Yeah, although Java did it first.

"We were after the C++ programmers. We managed to drag a lot of them about halfway to Lisp." - Guy Steele

I assume Guy Steele knows his stuff when talking about Lisp like languages.

_19qg · on July 21, 2021

Java mostly only got typical runtime ideas (managed memory, virtual machine, code loading, calling conventions, runtime safety) of the JVM from Lisp (often via Smalltalk, etc.), but not ideas like executable memory heaps, code as data, etc.

Higher language feature from Lisp (CLOS, macros, conditions, closures, interactive development, ...) were not brought to mainstream Java.

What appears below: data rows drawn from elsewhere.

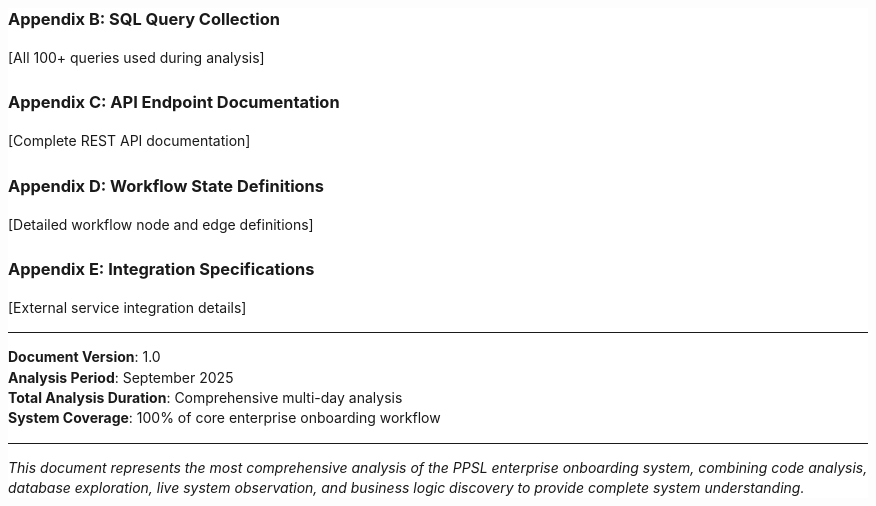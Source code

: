 ### **Appendix B: SQL Query Collection**
[All 100+ queries used during analysis]

### **Appendix C: API Endpoint Documentation**
[Complete REST API documentation]

### **Appendix D: Workflow State Definitions**
[Detailed workflow node and edge definitions]

### **Appendix E: Integration Specifications**
[External service integration details]

---

**Document Version**: 1.0  
**Analysis Period**: September 2025  
**Total Analysis Duration**: Comprehensive multi-day analysis  
**System Coverage**: 100% of core enterprise onboarding workflow  

---

*This document represents the most comprehensive analysis of the PPSL enterprise onboarding system, combining code analysis, database exploration, live system observation, and business logic discovery to provide complete system understanding.*
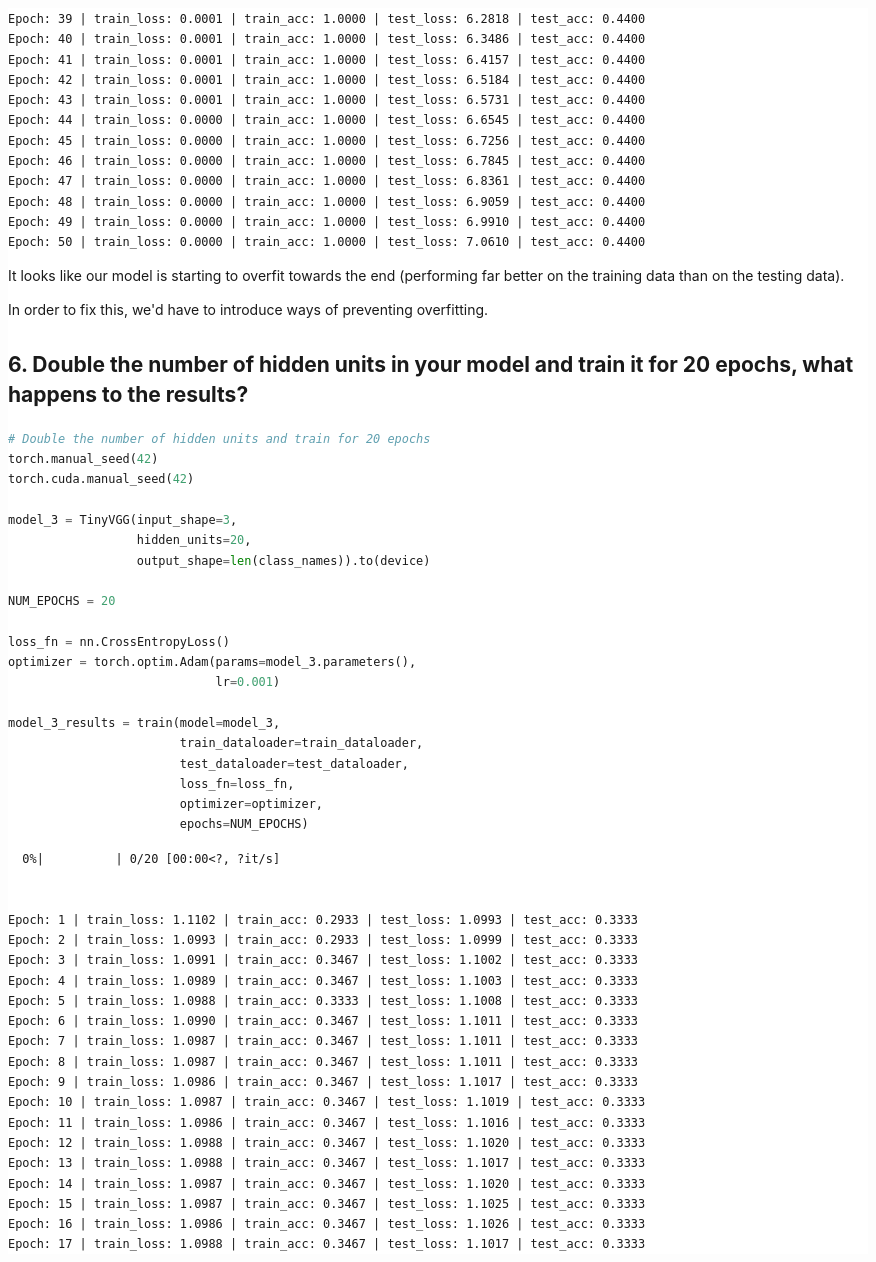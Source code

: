     Epoch: 39 | train_loss: 0.0001 | train_acc: 1.0000 | test_loss: 6.2818 | test_acc: 0.4400
    Epoch: 40 | train_loss: 0.0001 | train_acc: 1.0000 | test_loss: 6.3486 | test_acc: 0.4400
    Epoch: 41 | train_loss: 0.0001 | train_acc: 1.0000 | test_loss: 6.4157 | test_acc: 0.4400
    Epoch: 42 | train_loss: 0.0001 | train_acc: 1.0000 | test_loss: 6.5184 | test_acc: 0.4400
    Epoch: 43 | train_loss: 0.0001 | train_acc: 1.0000 | test_loss: 6.5731 | test_acc: 0.4400
    Epoch: 44 | train_loss: 0.0000 | train_acc: 1.0000 | test_loss: 6.6545 | test_acc: 0.4400
    Epoch: 45 | train_loss: 0.0000 | train_acc: 1.0000 | test_loss: 6.7256 | test_acc: 0.4400
    Epoch: 46 | train_loss: 0.0000 | train_acc: 1.0000 | test_loss: 6.7845 | test_acc: 0.4400
    Epoch: 47 | train_loss: 0.0000 | train_acc: 1.0000 | test_loss: 6.8361 | test_acc: 0.4400
    Epoch: 48 | train_loss: 0.0000 | train_acc: 1.0000 | test_loss: 6.9059 | test_acc: 0.4400
    Epoch: 49 | train_loss: 0.0000 | train_acc: 1.0000 | test_loss: 6.9910 | test_acc: 0.4400
    Epoch: 50 | train_loss: 0.0000 | train_acc: 1.0000 | test_loss: 7.0610 | test_acc: 0.4400


It looks like our model is starting to overfit towards the end (performing far better on the training data than on the testing data).

In order to fix this, we'd have to introduce ways of preventing overfitting.

## 6. Double the number of hidden units in your model and train it for 20 epochs, what happens to the results?


```python
# Double the number of hidden units and train for 20 epochs
torch.manual_seed(42)
torch.cuda.manual_seed(42)

model_3 = TinyVGG(input_shape=3,
                  hidden_units=20,
                  output_shape=len(class_names)).to(device)

NUM_EPOCHS = 20

loss_fn = nn.CrossEntropyLoss()
optimizer = torch.optim.Adam(params=model_3.parameters(),
                             lr=0.001)

model_3_results = train(model=model_3,
                        train_dataloader=train_dataloader,
                        test_dataloader=test_dataloader,
                        loss_fn=loss_fn,
                        optimizer=optimizer,
                        epochs=NUM_EPOCHS)
```


      0%|          | 0/20 [00:00<?, ?it/s]


    Epoch: 1 | train_loss: 1.1102 | train_acc: 0.2933 | test_loss: 1.0993 | test_acc: 0.3333
    Epoch: 2 | train_loss: 1.0993 | train_acc: 0.2933 | test_loss: 1.0999 | test_acc: 0.3333
    Epoch: 3 | train_loss: 1.0991 | train_acc: 0.3467 | test_loss: 1.1002 | test_acc: 0.3333
    Epoch: 4 | train_loss: 1.0989 | train_acc: 0.3467 | test_loss: 1.1003 | test_acc: 0.3333
    Epoch: 5 | train_loss: 1.0988 | train_acc: 0.3333 | test_loss: 1.1008 | test_acc: 0.3333
    Epoch: 6 | train_loss: 1.0990 | train_acc: 0.3467 | test_loss: 1.1011 | test_acc: 0.3333
    Epoch: 7 | train_loss: 1.0987 | train_acc: 0.3467 | test_loss: 1.1011 | test_acc: 0.3333
    Epoch: 8 | train_loss: 1.0987 | train_acc: 0.3467 | test_loss: 1.1011 | test_acc: 0.3333
    Epoch: 9 | train_loss: 1.0986 | train_acc: 0.3467 | test_loss: 1.1017 | test_acc: 0.3333
    Epoch: 10 | train_loss: 1.0987 | train_acc: 0.3467 | test_loss: 1.1019 | test_acc: 0.3333
    Epoch: 11 | train_loss: 1.0986 | train_acc: 0.3467 | test_loss: 1.1016 | test_acc: 0.3333
    Epoch: 12 | train_loss: 1.0988 | train_acc: 0.3467 | test_loss: 1.1020 | test_acc: 0.3333
    Epoch: 13 | train_loss: 1.0988 | train_acc: 0.3467 | test_loss: 1.1017 | test_acc: 0.3333
    Epoch: 14 | train_loss: 1.0987 | train_acc: 0.3467 | test_loss: 1.1020 | test_acc: 0.3333
    Epoch: 15 | train_loss: 1.0987 | train_acc: 0.3467 | test_loss: 1.1025 | test_acc: 0.3333
    Epoch: 16 | train_loss: 1.0986 | train_acc: 0.3467 | test_loss: 1.1026 | test_acc: 0.3333
    Epoch: 17 | train_loss: 1.0988 | train_acc: 0.3467 | test_loss: 1.1017 | test_acc: 0.3333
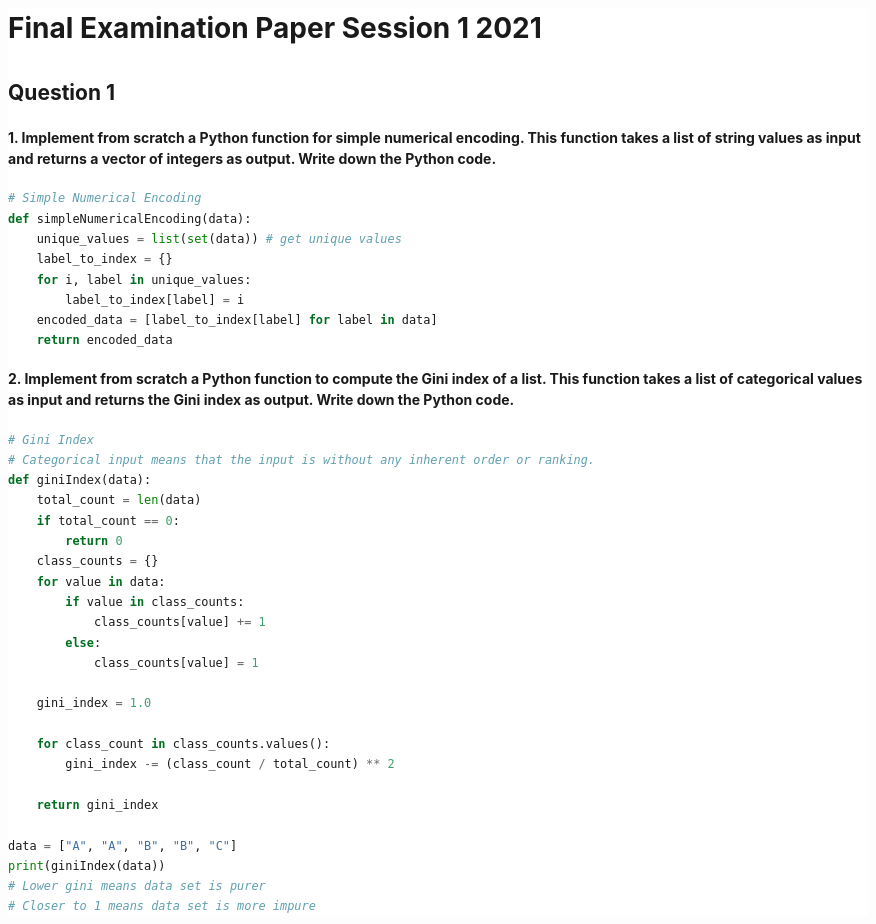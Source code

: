 # Final Examination Paper Session 1 2021

## Question 1

#### 1. Implement from scratch a Python function for simple numerical encoding. This function takes a list of string values as input and returns a vector of integers as output. Write down the Python code.

```python
# Simple Numerical Encoding
def simpleNumericalEncoding(data):
    unique_values = list(set(data)) # get unique values
    label_to_index = {}
    for i, label in unique_values:
        label_to_index[label] = i
    encoded_data = [label_to_index[label] for label in data]
    return encoded_data
```

#### 2. Implement from scratch a Python function to compute the Gini index of a list. This function takes a list of categorical values as input and returns the Gini index as output. Write down the Python code.

```python
# Gini Index
# Categorical input means that the input is without any inherent order or ranking.
def giniIndex(data):
    total_count = len(data)
    if total_count == 0:
        return 0
    class_counts = {}
    for value in data:
        if value in class_counts:
            class_counts[value] += 1
        else:
            class_counts[value] = 1

    gini_index = 1.0

    for class_count in class_counts.values():
        gini_index -= (class_count / total_count) ** 2

    return gini_index

data = ["A", "A", "B", "B", "C"]
print(giniIndex(data))
# Lower gini means data set is purer
# Closer to 1 means data set is more impure

```
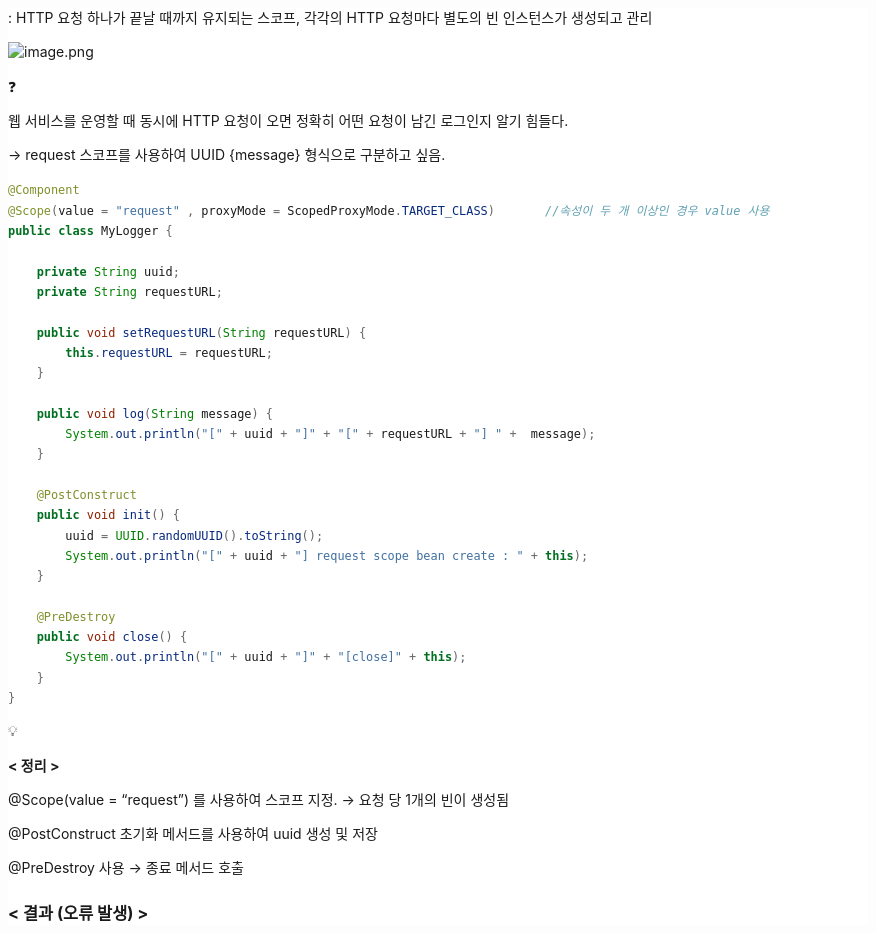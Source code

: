 : HTTP 요청 하나가 끝날 때까지 유지되는 스코프, 각각의 HTTP 요청마다 별도의 빈 인스턴스가 생성되고 관리

![image.png](attachment:a7d59274-18a3-4514-8928-b795194e849b:image.png)

<aside>
❓

웹 서비스를 운영할 때 동시에 HTTP 요청이 오면 정확히 어떤 요청이 남긴 로그인지 알기 힘들다.

→ request 스코프를 사용하여 UUID {message} 형식으로 구분하고 싶음.

</aside>

```java
@Component
@Scope(value = "request" , proxyMode = ScopedProxyMode.TARGET_CLASS)       //속성이 두 개 이상인 경우 value 사용
public class MyLogger {

    private String uuid;
    private String requestURL;

    public void setRequestURL(String requestURL) {
        this.requestURL = requestURL;
    }

    public void log(String message) {
        System.out.println("[" + uuid + "]" + "[" + requestURL + "] " +  message);
    }

    @PostConstruct
    public void init() {
        uuid = UUID.randomUUID().toString();
        System.out.println("[" + uuid + "] request scope bean create : " + this);
    }

    @PreDestroy
    public void close() {
        System.out.println("[" + uuid + "]" + "[close]" + this);
    }
}
```

<aside>
💡

**< 정리 >**

@Scope(value = “request”) 를 사용하여 스코프 지정. → 요청 당 1개의 빈이 생성됨

@PostConstruct 초기화 메서드를 사용하여 uuid 생성 및 저장

@PreDestroy 사용 → 종료 메서드 호출

</aside>

### < 결과 (오류 발생) >
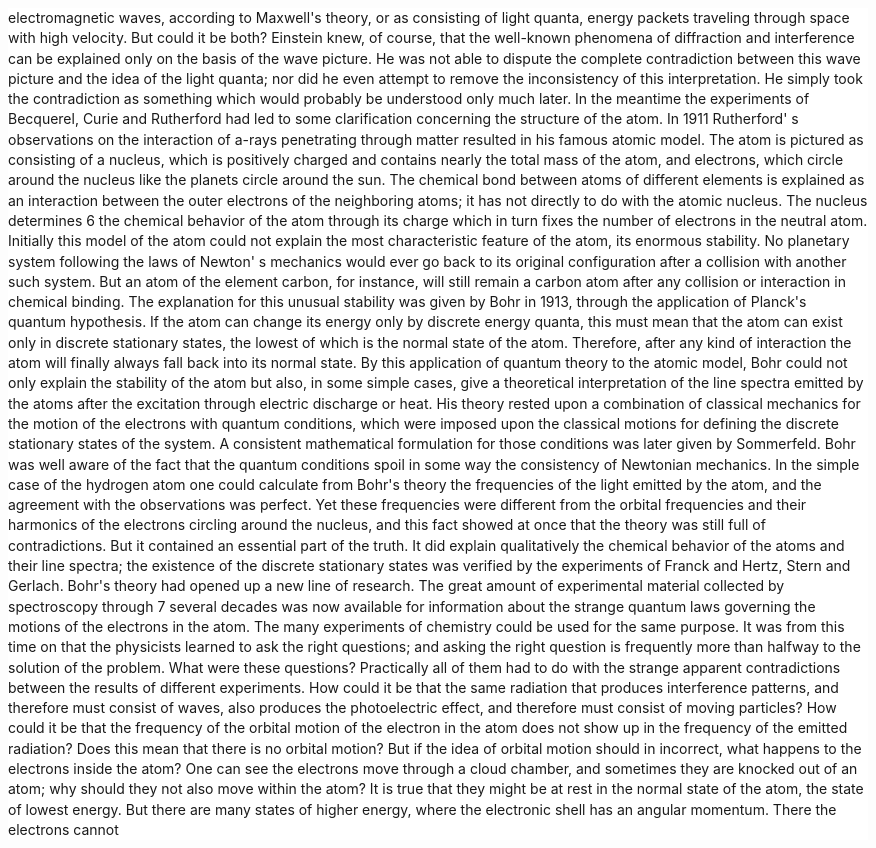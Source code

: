 electromagnetic waves, according to Maxwell's theory, or as consisting of light quanta, energy
packets traveling through space with high velocity. But could it be both? Einstein knew, of
course, that the well-known phenomena of diffraction and interference can be explained only on
the basis of the wave picture. He was not able to dispute the complete contradiction between this
wave picture and the idea of the light quanta; nor did he even attempt to remove the
inconsistency of this interpretation. He simply took the contradiction as something which would
probably be understood only much later.
In the meantime the experiments of Becquerel, Curie and Rutherford had led to some
clarification concerning the structure of the atom. In 1911 Rutherford'
s observations on the
interaction of a-rays penetrating through matter resulted in his famous atomic model. The atom
is pictured as consisting of a nucleus, which is positively charged and contains nearly the total
mass of the atom, and electrons, which circle around the nucleus like the planets circle around
the sun. The chemical bond between atoms of different elements is explained as an interaction
between the outer electrons of the neighboring atoms; it has not directly to do with the atomic
nucleus. The nucleus determines
6
the chemical behavior of the atom through its charge which in turn fixes the number of electrons
in the neutral atom. Initially this model of the atom could not explain the most characteristic
feature of the atom, its enormous stability. No planetary system following the laws of Newton'
s
mechanics would ever go back to its original configuration after a collision with another such
system. But an atom of the element carbon, for instance, will still remain a carbon atom after any
collision or interaction in chemical binding.
The explanation for this unusual stability was given by Bohr in 1913, through the application of 
Planck's quantum hypothesis. If the atom can change its energy only by discrete energy quanta,
this must mean that the atom can exist only in discrete stationary states, the lowest of which is the
normal state of the atom. Therefore, after any kind of interaction the atom will finally always fall
back into its normal state.
By this application of quantum theory to the atomic model, Bohr could not only explain the
stability of the atom but also, in some simple cases, give a theoretical interpretation of the line
spectra emitted by the atoms after the excitation through electric discharge or heat. His theory
rested upon a combination of classical mechanics for the motion of the electrons with quantum
conditions, which were imposed upon the classical motions for defining the discrete stationary
states of the system. A consistent mathematical formulation for those conditions was later given
by Sommerfeld. Bohr was well aware of the fact that the quantum conditions spoil in some way
the consistency of Newtonian mechanics. In the simple case of the hydrogen atom one could
calculate from Bohr's theory the frequencies of the light emitted by the atom, and the agreement
with the observations was perfect. Yet these frequencies were different from the orbital frequencies and their harmonics of the electrons circling around the nucleus, and this fact showed
at once that the theory was still full of contradictions. But it contained an essential part of the
truth. It did explain qualitatively the chemical behavior of the atoms and their line spectra; the
existence of the discrete stationary states was verified by the experiments of Franck and Hertz,
Stern and Gerlach.
Bohr's theory had opened up a new line of research. The great amount of experimental
material collected by spectroscopy through
7
several decades was now available for information about the strange quantum laws governing
the motions of the electrons in the atom. The many experiments of chemistry could be used for
the same purpose. It was from this time on that the physicists learned to ask the right questions;
and asking the right question is frequently more than halfway to the solution of the problem.
What were these questions? Practically all of them had to do with the strange apparent
contradictions between the results of different experiments. How could it be that the same
radiation that produces interference patterns, and therefore must consist of waves, also produces the photoelectric effect, and therefore must consist of moving particles? How could it be
that the frequency of the orbital motion of the electron in the atom does not show up in the
frequency of the emitted radiation? Does this mean that there is no orbital motion? But if the
idea of orbital motion should in incorrect, what happens to the electrons inside the atom? One
can see the electrons move through a cloud chamber, and sometimes they are knocked out of an
atom; why should they not also move within the atom? It is true that they might be at rest in
the normal state of the atom, the state of lowest energy. But there are many states of higher
energy, where the electronic shell has an angular momentum. There the electrons cannot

Closures, some interactivity, ... eventually were added many years later.

From a Lisp user perspective Java was more than 'halfway' away, and probably still is.

pjmlp · on July 21, 2021

Guy Steele did not say 100%, after all.

So we could argue bullet points about how someone highly relevant in Lisp and Scheme community was wrong on his assertion, if you like.

_19qg · on July 21, 2021

There are lots of highly relevant people in the Lisp and Scheme communities.

https://people.csail.mit.edu/gregs/ll1-discuss-archive-html/...

pjmlp · on July 22, 2021

Sure there are, yet none of them were responsible for designing parts of Java architecture, and made the statement we are discussing about.

Had not been for Guy Steele's background, and the context of the talk where he made that statement, I would agree with you.

_19qg · on July 22, 2021

There were many (ex-)Lispers working on comparable languages: inkl. Java, C#, Dylan, ... The discussion took place on the Little-languages list, where also a bunch of people with actual Lisp experience and general language design&implemetation experience were participating. I'm pretty sure many of them had a good idea where Java was technically positioned in the language landscape between C, C++, Ada, ... ML, Scheme, Lisp, Prolog, Smalltalk, Self, Perl, TCL, ...

Also keep in mind that SUN at that time was aggressively marketing Java as THE new language for system and application development, especially for the enterprise (a main target market for SUN). Though the origins of Java was as a programming language for set-top boxes, when it was still called Oak.

The quote from Guy was kind of an excuse there, for the modest design goals: at least we (-> SUN) dragged C++ developers towards Lisp, even though Smalltalk, Lisp, etc. people themselves were not a target and were not that impressed. Things like Garbage Collection in a language designed to replace C++ in many scenarios was still revolutionary.

ThomasMoll · on July 21, 2021

Depending on the language target and method of execution dynamic resolution of runtime types can be quite hard. IIRC Java's JVM is super optimized for static codepaths, whereas Julia uses a JIT system that is "slow" on first run but speeds up considerably after all methods in a hot code path are resolved.

ThomasMoll · on July 21, 2021

I'll admit, I'm a bit disappointed that my original title "Julia used Multiple Dispatch! It's Super Effective!" didn't make the HN frontpage.